WHAT IS REQUIRED:
The lines to find are those in the entries that hold the word "fragile"; copy every one of them.

[Records from a data source]
━━━━━━━━

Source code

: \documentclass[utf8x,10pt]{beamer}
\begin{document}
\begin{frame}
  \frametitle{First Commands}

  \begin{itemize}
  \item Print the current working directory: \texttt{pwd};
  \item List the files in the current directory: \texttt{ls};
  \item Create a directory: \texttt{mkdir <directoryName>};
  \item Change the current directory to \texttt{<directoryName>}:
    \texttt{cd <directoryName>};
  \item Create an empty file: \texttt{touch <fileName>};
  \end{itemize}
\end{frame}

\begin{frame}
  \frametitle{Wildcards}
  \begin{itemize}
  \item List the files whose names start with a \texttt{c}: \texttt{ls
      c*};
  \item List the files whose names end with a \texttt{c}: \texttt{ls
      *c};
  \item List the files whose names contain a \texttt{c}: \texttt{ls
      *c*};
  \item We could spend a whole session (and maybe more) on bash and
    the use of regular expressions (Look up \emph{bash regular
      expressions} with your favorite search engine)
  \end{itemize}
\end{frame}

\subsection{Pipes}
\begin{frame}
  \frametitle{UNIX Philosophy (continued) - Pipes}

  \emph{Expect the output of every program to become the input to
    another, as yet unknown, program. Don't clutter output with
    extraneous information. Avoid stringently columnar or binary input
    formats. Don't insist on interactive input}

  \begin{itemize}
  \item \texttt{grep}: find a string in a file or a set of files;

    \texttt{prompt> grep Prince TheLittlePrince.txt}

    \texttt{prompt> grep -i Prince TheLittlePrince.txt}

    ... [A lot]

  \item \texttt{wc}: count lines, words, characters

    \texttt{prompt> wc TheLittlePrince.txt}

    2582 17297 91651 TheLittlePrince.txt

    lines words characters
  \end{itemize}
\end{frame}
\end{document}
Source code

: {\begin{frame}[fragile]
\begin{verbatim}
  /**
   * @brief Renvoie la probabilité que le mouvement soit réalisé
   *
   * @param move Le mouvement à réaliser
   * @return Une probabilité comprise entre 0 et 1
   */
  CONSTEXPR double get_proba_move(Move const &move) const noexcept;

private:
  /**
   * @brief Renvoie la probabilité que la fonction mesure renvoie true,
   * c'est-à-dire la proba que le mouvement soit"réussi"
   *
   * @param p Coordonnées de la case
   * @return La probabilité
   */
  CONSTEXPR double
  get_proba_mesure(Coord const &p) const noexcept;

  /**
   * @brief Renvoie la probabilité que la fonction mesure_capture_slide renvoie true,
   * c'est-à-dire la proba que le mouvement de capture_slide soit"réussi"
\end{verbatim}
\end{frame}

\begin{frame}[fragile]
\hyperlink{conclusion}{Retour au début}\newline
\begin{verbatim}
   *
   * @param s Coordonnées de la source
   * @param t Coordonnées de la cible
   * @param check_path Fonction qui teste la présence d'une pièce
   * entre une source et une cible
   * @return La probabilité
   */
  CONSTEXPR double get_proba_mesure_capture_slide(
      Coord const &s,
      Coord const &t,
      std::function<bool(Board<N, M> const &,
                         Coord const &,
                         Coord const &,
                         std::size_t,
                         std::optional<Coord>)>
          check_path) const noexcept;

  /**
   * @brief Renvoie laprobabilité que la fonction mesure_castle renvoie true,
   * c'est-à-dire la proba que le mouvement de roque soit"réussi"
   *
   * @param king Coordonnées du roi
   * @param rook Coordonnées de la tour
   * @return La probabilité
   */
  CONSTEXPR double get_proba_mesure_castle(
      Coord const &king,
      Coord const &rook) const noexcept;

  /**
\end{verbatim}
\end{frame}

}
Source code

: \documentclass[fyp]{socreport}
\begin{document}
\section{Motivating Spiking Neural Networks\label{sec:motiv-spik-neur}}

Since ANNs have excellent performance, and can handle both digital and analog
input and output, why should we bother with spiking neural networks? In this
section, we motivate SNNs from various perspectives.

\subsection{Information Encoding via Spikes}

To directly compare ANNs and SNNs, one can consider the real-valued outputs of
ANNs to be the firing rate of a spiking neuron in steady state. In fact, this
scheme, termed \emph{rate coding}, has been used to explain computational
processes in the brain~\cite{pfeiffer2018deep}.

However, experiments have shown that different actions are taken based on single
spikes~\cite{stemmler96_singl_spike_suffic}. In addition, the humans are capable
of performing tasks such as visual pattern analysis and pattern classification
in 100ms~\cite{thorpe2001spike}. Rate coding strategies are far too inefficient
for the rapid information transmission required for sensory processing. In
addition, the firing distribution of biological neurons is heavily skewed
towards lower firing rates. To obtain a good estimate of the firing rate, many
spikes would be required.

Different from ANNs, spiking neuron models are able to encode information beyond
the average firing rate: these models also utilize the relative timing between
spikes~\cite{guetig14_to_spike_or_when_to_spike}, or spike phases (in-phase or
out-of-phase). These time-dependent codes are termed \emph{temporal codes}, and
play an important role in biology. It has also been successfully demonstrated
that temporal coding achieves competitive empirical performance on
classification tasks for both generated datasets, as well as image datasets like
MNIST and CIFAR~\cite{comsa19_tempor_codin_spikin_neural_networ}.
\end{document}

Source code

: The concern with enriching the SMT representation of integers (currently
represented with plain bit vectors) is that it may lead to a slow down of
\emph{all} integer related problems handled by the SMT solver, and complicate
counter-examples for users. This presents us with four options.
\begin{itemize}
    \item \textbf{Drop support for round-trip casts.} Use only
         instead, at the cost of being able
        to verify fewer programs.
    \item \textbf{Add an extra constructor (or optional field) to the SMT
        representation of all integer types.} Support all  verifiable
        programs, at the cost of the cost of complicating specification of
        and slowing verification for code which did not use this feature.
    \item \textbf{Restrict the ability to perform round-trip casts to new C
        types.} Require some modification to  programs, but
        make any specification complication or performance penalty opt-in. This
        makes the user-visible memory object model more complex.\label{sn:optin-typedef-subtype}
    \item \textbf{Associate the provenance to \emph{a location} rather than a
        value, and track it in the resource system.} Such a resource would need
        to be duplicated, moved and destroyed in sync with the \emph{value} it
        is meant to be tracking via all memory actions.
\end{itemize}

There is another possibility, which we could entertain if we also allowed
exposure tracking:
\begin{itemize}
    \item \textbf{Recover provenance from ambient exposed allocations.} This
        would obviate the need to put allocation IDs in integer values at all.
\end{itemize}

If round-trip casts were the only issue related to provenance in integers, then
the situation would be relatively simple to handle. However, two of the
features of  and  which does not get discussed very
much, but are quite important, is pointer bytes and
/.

━━━━━━━━

WRITTEN RESPONSE:
: {\begin{frame}[fragile]
\begin{frame}[fragile]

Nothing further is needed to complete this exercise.